Service remembers Dr. Martin Luther King, Jr.

Yesterday afternoon at 2 p.m., an Inter-Faith Worship Service held in remembrance of Dr. Martin Luther King Jr. drew well over 100 students, faculty, and community members to Thompson Memorial Chapel. As the College’s opening celebration of King’s birthday, the service comprised a variety of readings and addresses from students, College administrators and invited guests.

President of the College Hank Payne opened the afternoon’s program by welcoming all those who had come, both those who could actually remember King’s lifetime and those who had only learned about it through historical accounts. He compared the distinction between experiencing an event and reading about it in a textbook to the difference between reading a poem and memorizing it. He pointed out that by establishing a memory for something, be it an event or a poem, a person internalizes the memory and makes it a part of himself.

President Payne’s address was followed by a liturgical dance by Medha Kirtane ’00. Intended as a form of worship, her dance expressed a story through body movement, rhythm, and colorful costume.

Chaplain of the College Robert K. Buckwalter gave the invocation, which was followed by a series of student readings. Royce Smith ’01 of the Black Student Union read a poem by Martin Luther which King is said to have carried with him in his pocket throughout his life. Smith’s commentary following the reading discussed the long-term process necessary for racial healing.

Joe Kauffman ’99 and Max Weinstein ’00 of the Williams College Jewish Association offered a reading of Zechariah 4:1-7, which promoted the importance of spirit. Kauffman chanted the verses in Hebrew and then Weinstein followed with an English translation.

Kate Hedden ’98 of the Williams Christian Fellowship read selections from More than Equals by Spencer Parker and Chris Rice. She reminded everyone to keep in mind what it really means to embrace the tenets of Christianity. She urged the Christian members of the congregation not only to devote themselves to the love of God, but also to treat other people with the same amount of love and respect. That is, to be a Christian not only nominally, but in spirit.

Zehra Abid ’99 of the Williams College Muslim Student Union concluded the student segment with a reading from the Koran in Arabic. Unfortunately, no translation of her piece was provided.

Reverend Peter T. Elvin then led the people in a “Passing of the Peace” ceremony. Participants were encouraged to take a moment to greet those around them and to wish them peace. Smiles and handshakes were passed among the people in a friendly gesture of community among strangers.
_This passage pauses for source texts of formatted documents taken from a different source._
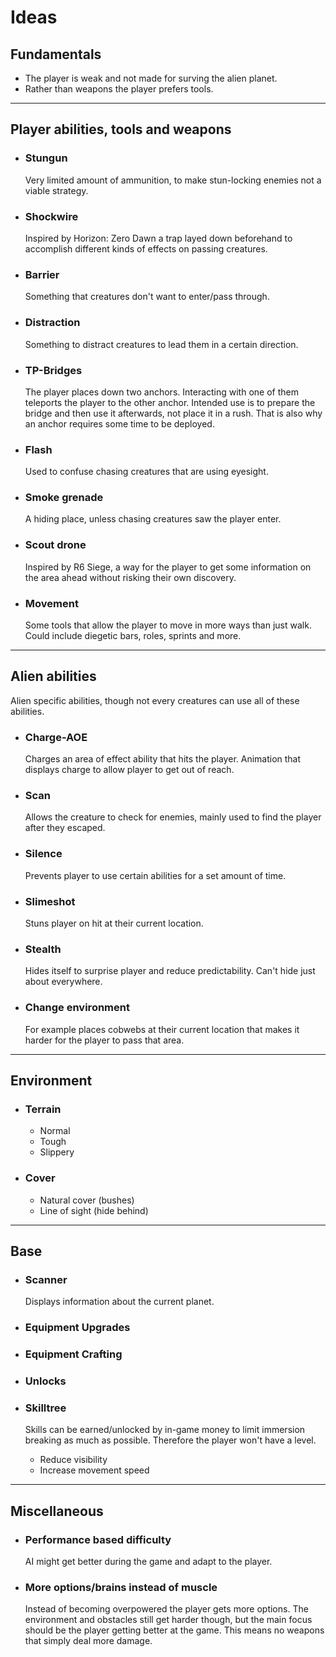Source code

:# Ideas

## Fundamentals

  - The player is weak and not made for surving the alien planet.
  - Rather than weapons the player prefers tools.

---

## Player abilities, tools and weapons

  - ### Stungun

    Very limited amount of ammunition, to make stun-locking enemies not a viable strategy.

  - ### Shockwire

    Inspired by Horizon: Zero Dawn a trap layed down beforehand to accomplish different kinds of effects on passing creatures.

  - ### Barrier

    Something that creatures don't want to enter/pass through.

  - ### Distraction

    Something to distract creatures to lead them in a certain direction.

  - ### TP-Bridges

    The player places down two anchors. Interacting with one of them teleports the player to the other anchor. Intended use is to prepare the bridge and then use it afterwards, not place it in a rush. That is also why an anchor requires some time to be deployed.

  - ### Flash

    Used to confuse chasing creatures that are using eyesight.

  - ### Smoke grenade

    A hiding place, unless chasing creatures saw the player enter.

  - ### Scout drone

    Inspired by R6 Siege, a way for the player to get some information on the area ahead without risking their own discovery.

  - ### Movement

    Some tools that allow the player to move in more ways than just walk. Could include diegetic bars, roles, sprints and more.

---

## Alien abilities

Alien specific abilities, though not every creatures can use all of these abilities.

  - ### Charge-AOE

    Charges an area of effect ability that hits the player. Animation that displays charge to allow player to get out of reach.

  - ### Scan

    Allows the creature to check for enemies, mainly used to find the player after they escaped.

  - ### Silence

    Prevents player to use certain abilities for a set amount of time.

  - ### Slimeshot

    Stuns player on hit at their current location.

  - ### Stealth

    Hides itself to surprise player and reduce predictability. Can't hide just about everywhere.

  - ### Change environment

    For example places cobwebs at their current location that makes it harder for the player to pass that area.

---

## Environment

  - ### Terrain

    - Normal
    - Tough
    - Slippery

  - ### Cover
    
    - Natural cover (bushes)
    - Line of sight (hide behind)

---

## Base

  - ### Scanner

    Displays information about the current planet.

  - ### Equipment Upgrades

  - ### Equipment Crafting

  - ### Unlocks

  - ### Skilltree

    Skills can be earned/unlocked by in-game money to limit immersion breaking as much as possible. Therefore the player won't have a level.

    - Reduce visibility
    - Increase movement speed

---

## Miscellaneous

  - ### Performance based difficulty

    AI might get better during the game and adapt to the player.

  - ### More options/brains instead of muscle

    Instead of becoming overpowered the player gets more options. The environment and obstacles still get harder though, but the main focus should be the player getting better at the game. This means no weapons that simply deal more damage.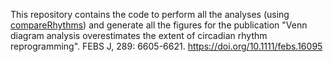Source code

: This repository contains the code to perform all the analyses (using [compareRhythms](https://github.com/bharathananth/compareRhythms)) and generate all the figures for the publication "Venn diagram analysis overestimates the extent of circadian rhythm reprogramming". FEBS J, 289: 6605-6621. https://doi.org/10.1111/febs.16095
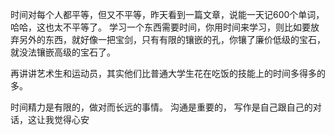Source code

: 时间对每个人都平等，但又不平等，昨天看到一篇文章，说能一天记600个单词，哈哈，这也太不平等了。
学习一个东西需要时间，你用时间来学习，则比如要放弃另外的东西，就好像一把宝剑，只有有限的镶嵌的孔，你镶了廉价低级的宝石，就没法镶嵌高级的宝石了。

再讲讲艺术生和运动员，其实他们比普通大学生花在吃饭的技能上的时间多得多的多。

时间精力是有限的，做对而长远的事情。
沟通是重要的，
写作是自己跟自己的对话，这让我觉得心安

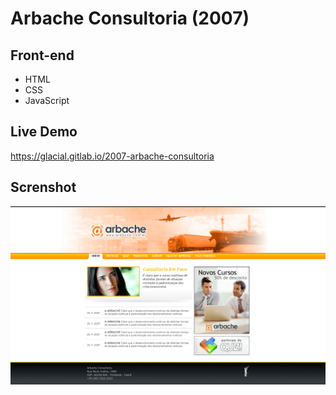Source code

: # Arbache Consultoria (2007)

## Front-end 

* HTML
* CSS
* JavaScript

## Live Demo

https://glacial.gitlab.io/2007-arbache-consultoria

## Screnshot

![screenshot](design/01-home.png)
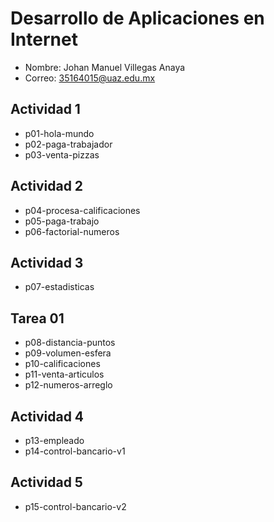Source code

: # Desarrollo de Aplicaciones en Internet

- Nombre: Johan Manuel Villegas Anaya
- Correo: 35164015@uaz.edu.mx

## Actividad 1

- p01-hola-mundo
- p02-paga-trabajador
- p03-venta-pizzas

## Actividad 2

- p04-procesa-calificaciones
- p05-paga-trabajo
- p06-factorial-numeros

## Actividad 3

- p07-estadisticas

## Tarea 01

- p08-distancia-puntos
- p09-volumen-esfera
- p10-calificaciones
- p11-venta-articulos
- p12-numeros-arreglo

## Actividad 4

- p13-empleado
- p14-control-bancario-v1

## Actividad 5

- p15-control-bancario-v2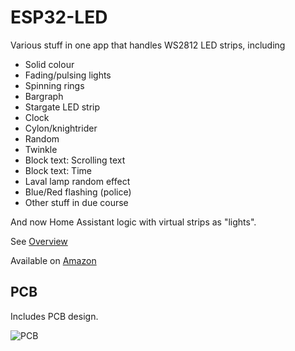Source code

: # ESP32-LED

Various stuff in one app that handles WS2812 LED strips, including

- Solid colour
- Fading/pulsing lights
- Spinning rings
- Bargraph
- Stargate LED strip
- Clock
- Cylon/knightrider
- Random
- Twinkle
- Block text: Scrolling text
- Block text: Time
- Laval lamp random effect
- Blue/Red flashing (police)
- Other stuff in due course

And now Home Assistant logic with virtual strips as "lights".

See [Overview](Manuals/Overview.md)

Available on [Amazon](https://www.amazon.co.uk/dp/B0C1W1XJS8)

## PCB

Includes PCB design.

![PCB](https://github.com/revk/ESP32-LED/assets/996983/904c83a9-1b0c-4f4a-a654-2c32c91382dc)
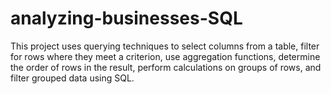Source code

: # analyzing-businesses-SQL

This project uses querying techniques to select columns from a table, filter for rows where they meet a criterion, use aggregation functions, determine the order of rows in the result, perform calculations on groups of rows, and filter grouped data using SQL.
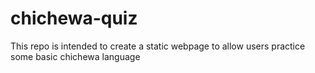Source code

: # chichewa-quiz
This repo is intended to create a static webpage to allow users practice some basic chichewa language
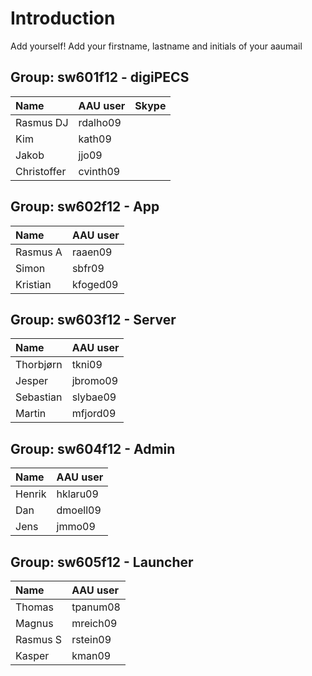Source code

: # Introduction #

Add yourself!
Add your firstname, lastname and initials of your aaumail


## Group: sw601f12 - digiPECS ##

| **Name** | **AAU user** | **Skype** |
|:---------|:-------------|:----------|
| Rasmus DJ | rdalho09     |           |
| Kim      | kath09       |           |
| Jakob    | jjo09        |           |
| Christoffer | cvinth09     |           |

## Group: sw602f12 - App ##

| **Name** | **AAU user** |
|:---------|:-------------|
| Rasmus A | raaen09      |
| Simon    | sbfr09       |
| Kristian | kfoged09     |

## Group: sw603f12 - Server ##

| **Name** | **AAU user** |
|:---------|:-------------|
| Thorbjørn | tkni09       |
| Jesper   | jbromo09     |
| Sebastian | slybae09     |
| Martin   | mfjord09     |

## Group: sw604f12 - Admin ##

| **Name** | **AAU user** |
|:---------|:-------------|
| Henrik   | hklaru09     |
| Dan      | dmoell09     |
| Jens     | jmmo09       |

## Group: sw605f12 - Launcher ##

| **Name** | **AAU user** |
|:---------|:-------------|
| Thomas   | tpanum08     |
| Magnus   | mreich09     |
| Rasmus S | rstein09     |
| Kasper   | kman09       |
Following this ritual, the assembly was treated to an essay written and read by fifth-grader Rachel Glover. The charming Glover gave her own personal reaction to the issues with which civil rights activists such as King dealt. “I don’t know how it feels to be always mistreated everywhere I go. I don’t know how it feels to be told I can’t drink from a certain water fountain or eat in a certain restaurant,” she said. “I do know how it feels to be angry about much smaller things. When you’re hurt and angry it’s hard not to hurt back.” The audience members were moved by her youthful, yet savvy insights.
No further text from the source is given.